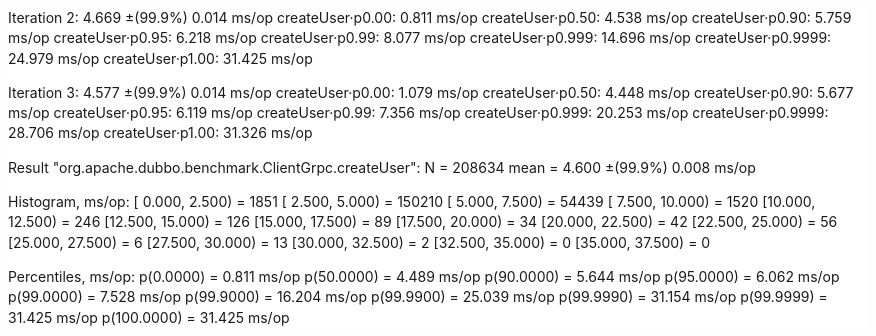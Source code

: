 Iteration   2: 4.669 ±(99.9%) 0.014 ms/op
                 createUser·p0.00:   0.811 ms/op
                 createUser·p0.50:   4.538 ms/op
                 createUser·p0.90:   5.759 ms/op
                 createUser·p0.95:   6.218 ms/op
                 createUser·p0.99:   8.077 ms/op
                 createUser·p0.999:  14.696 ms/op
                 createUser·p0.9999: 24.979 ms/op
                 createUser·p1.00:   31.425 ms/op

Iteration   3: 4.577 ±(99.9%) 0.014 ms/op
                 createUser·p0.00:   1.079 ms/op
                 createUser·p0.50:   4.448 ms/op
                 createUser·p0.90:   5.677 ms/op
                 createUser·p0.95:   6.119 ms/op
                 createUser·p0.99:   7.356 ms/op
                 createUser·p0.999:  20.253 ms/op
                 createUser·p0.9999: 28.706 ms/op
                 createUser·p1.00:   31.326 ms/op



Result "org.apache.dubbo.benchmark.ClientGrpc.createUser":
  N = 208634
  mean =      4.600 ±(99.9%) 0.008 ms/op

  Histogram, ms/op:
    [ 0.000,  2.500) = 1851 
    [ 2.500,  5.000) = 150210 
    [ 5.000,  7.500) = 54439 
    [ 7.500, 10.000) = 1520 
    [10.000, 12.500) = 246 
    [12.500, 15.000) = 126 
    [15.000, 17.500) = 89 
    [17.500, 20.000) = 34 
    [20.000, 22.500) = 42 
    [22.500, 25.000) = 56 
    [25.000, 27.500) = 6 
    [27.500, 30.000) = 13 
    [30.000, 32.500) = 2 
    [32.500, 35.000) = 0 
    [35.000, 37.500) = 0 

  Percentiles, ms/op:
      p(0.0000) =      0.811 ms/op
     p(50.0000) =      4.489 ms/op
     p(90.0000) =      5.644 ms/op
     p(95.0000) =      6.062 ms/op
     p(99.0000) =      7.528 ms/op
     p(99.9000) =     16.204 ms/op
     p(99.9900) =     25.039 ms/op
     p(99.9990) =     31.154 ms/op
     p(99.9999) =     31.425 ms/op
    p(100.0000) =     31.425 ms/op
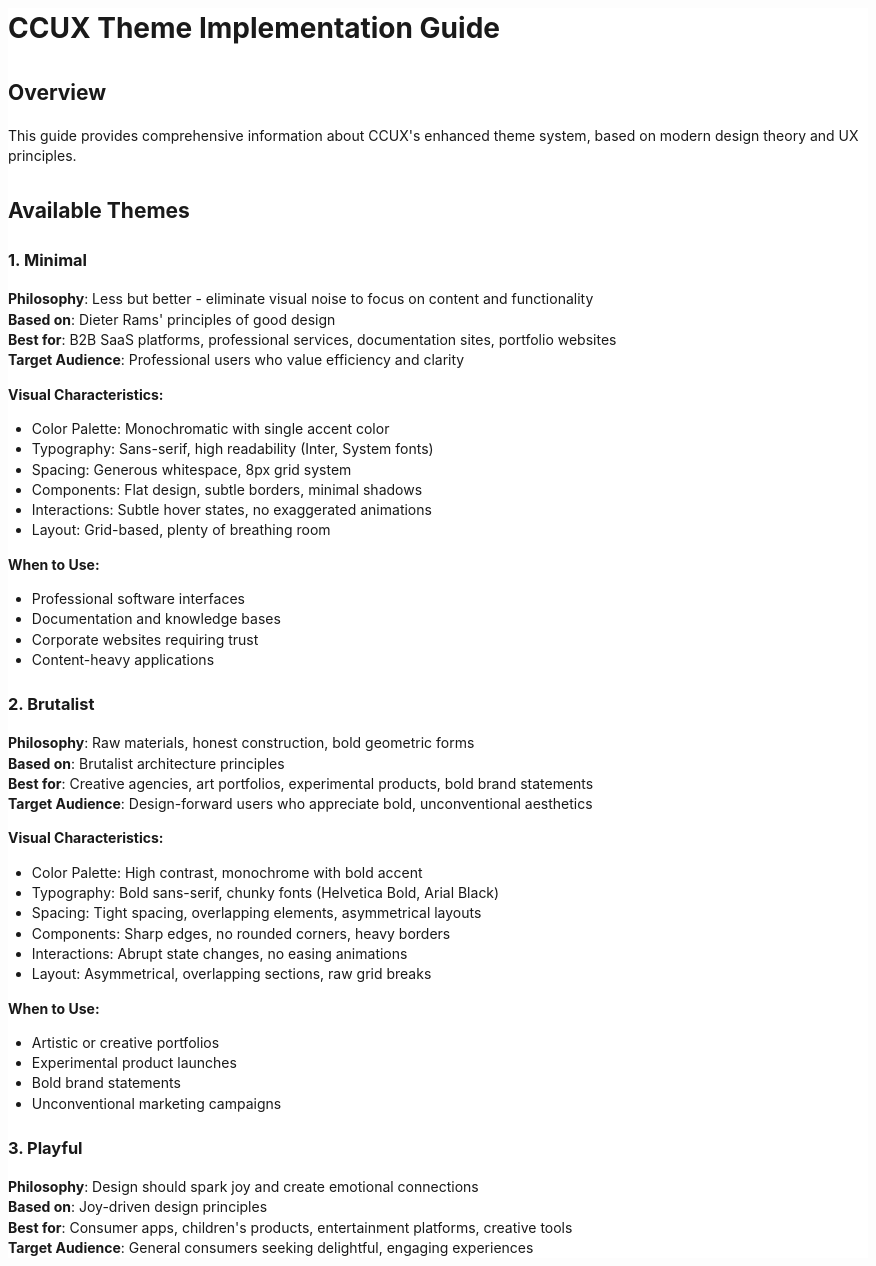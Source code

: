 # CCUX Theme Implementation Guide

## Overview

This guide provides comprehensive information about CCUX's enhanced theme system, based on modern design theory and UX principles.

## Available Themes

### 1. Minimal
**Philosophy**: Less but better - eliminate visual noise to focus on content and functionality  
**Based on**: Dieter Rams' principles of good design  
**Best for**: B2B SaaS platforms, professional services, documentation sites, portfolio websites  
**Target Audience**: Professional users who value efficiency and clarity

**Visual Characteristics:**
- Color Palette: Monochromatic with single accent color
- Typography: Sans-serif, high readability (Inter, System fonts)
- Spacing: Generous whitespace, 8px grid system
- Components: Flat design, subtle borders, minimal shadows
- Interactions: Subtle hover states, no exaggerated animations
- Layout: Grid-based, plenty of breathing room

**When to Use:**
- Professional software interfaces
- Documentation and knowledge bases
- Corporate websites requiring trust
- Content-heavy applications

### 2. Brutalist
**Philosophy**: Raw materials, honest construction, bold geometric forms  
**Based on**: Brutalist architecture principles  
**Best for**: Creative agencies, art portfolios, experimental products, bold brand statements  
**Target Audience**: Design-forward users who appreciate bold, unconventional aesthetics

**Visual Characteristics:**
- Color Palette: High contrast, monochrome with bold accent
- Typography: Bold sans-serif, chunky fonts (Helvetica Bold, Arial Black)
- Spacing: Tight spacing, overlapping elements, asymmetrical layouts
- Components: Sharp edges, no rounded corners, heavy borders
- Interactions: Abrupt state changes, no easing animations
- Layout: Asymmetrical, overlapping sections, raw grid breaks

**When to Use:**
- Artistic or creative portfolios
- Experimental product launches
- Bold brand statements
- Unconventional marketing campaigns

### 3. Playful
**Philosophy**: Design should spark joy and create emotional connections  
**Based on**: Joy-driven design principles  
**Best for**: Consumer apps, children's products, entertainment platforms, creative tools  
**Target Audience**: General consumers seeking delightful, engaging experiences
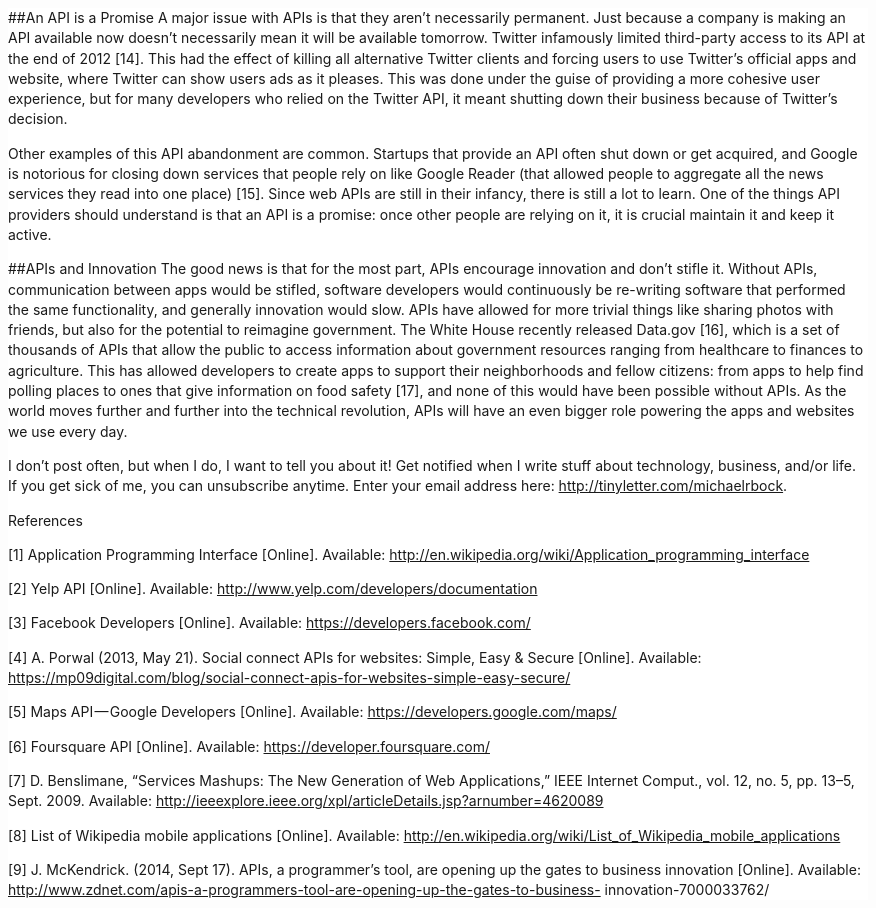 ##An API is a Promise
A major issue with APIs is that they aren’t necessarily permanent. Just because a company is making an API available now doesn’t necessarily mean it will be available tomorrow. Twitter infamously limited third-party access to its API at the end of 2012 [14]. This had the effect of killing all alternative Twitter clients and forcing users to use Twitter’s official apps and website, where Twitter can show users ads as it pleases. This was done under the guise of providing a more cohesive user experience, but for many developers who relied on the Twitter API, it meant shutting down their business because of Twitter’s decision.

Other examples of this API abandonment are common. Startups that provide an API often shut down or get acquired, and Google is notorious for closing down services that people rely on like Google Reader (that allowed people to aggregate all the news services they read into one place) [15]. Since web APIs are still in their infancy, there is still a lot to learn. One of the things API providers should understand is that an API is a promise: once other people are relying on it, it is crucial maintain it and keep it active.

##APIs and Innovation
The good news is that for the most part, APIs encourage innovation and don’t stifle it. Without APIs, communication between apps would be stifled, software developers would continuously be re-writing software that performed the same functionality, and generally innovation would slow. APIs have allowed for more trivial things like sharing photos with friends, but also for the potential to reimagine government. The White House recently released Data.gov [16], which is a set of thousands of APIs that allow the public to access information about government resources ranging from healthcare to finances to agriculture. This has allowed developers to create apps to support their neighborhoods and fellow citizens: from apps to help find polling places to ones that give information on food safety [17], and none of this would have been possible without APIs. As the world moves further and further into the technical revolution, APIs will have an even bigger role powering the apps and websites we use every day.

I don’t post often, but when I do, I want to tell you about it! Get notified when I write stuff about technology, business, and/or life. If you get sick of me, you can unsubscribe anytime. Enter your email address here: http://tinyletter.com/michaelrbock.

References

[1] Application Programming Interface [Online]. Available: http://en.wikipedia.org/wiki/Application_programming_interface

[2] Yelp API [Online]. Available: http://www.yelp.com/developers/documentation

[3] Facebook Developers [Online]. Available: https://developers.facebook.com/

[4] A. Porwal (2013, May 21). Social connect APIs for websites: Simple, Easy & Secure [Online]. Available: https://mp09digital.com/blog/social-connect-apis-for-websites-simple-easy-secure/

[5] Maps API — Google Developers [Online]. Available: https://developers.google.com/maps/

[6] Foursquare API [Online]. Available: https://developer.foursquare.com/

[7] D. Benslimane, “Services Mashups: The New Generation of Web Applications,” IEEE Internet Comput., vol. 12, no. 5, pp. 13–5, Sept. 2009. Available: http://ieeexplore.ieee.org/xpl/articleDetails.jsp?arnumber=4620089

[8] List of Wikipedia mobile applications [Online]. Available: http://en.wikipedia.org/wiki/List_of_Wikipedia_mobile_applications

[9] J. McKendrick. (2014, Sept 17). APIs, a programmer’s tool, are opening up the gates to business innovation [Online]. Available: http://www.zdnet.com/apis-a-programmers-tool-are-opening-up-the-gates-to-business- innovation-7000033762/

——————————

» **PROBLEM DETAILS**: Pull every line containing "Palette" out of the material and copy it.

» **ANSWER BOX**:
- Color Palette: Monochromatic with single accent color
- Color Palette: High contrast, monochrome with bold accent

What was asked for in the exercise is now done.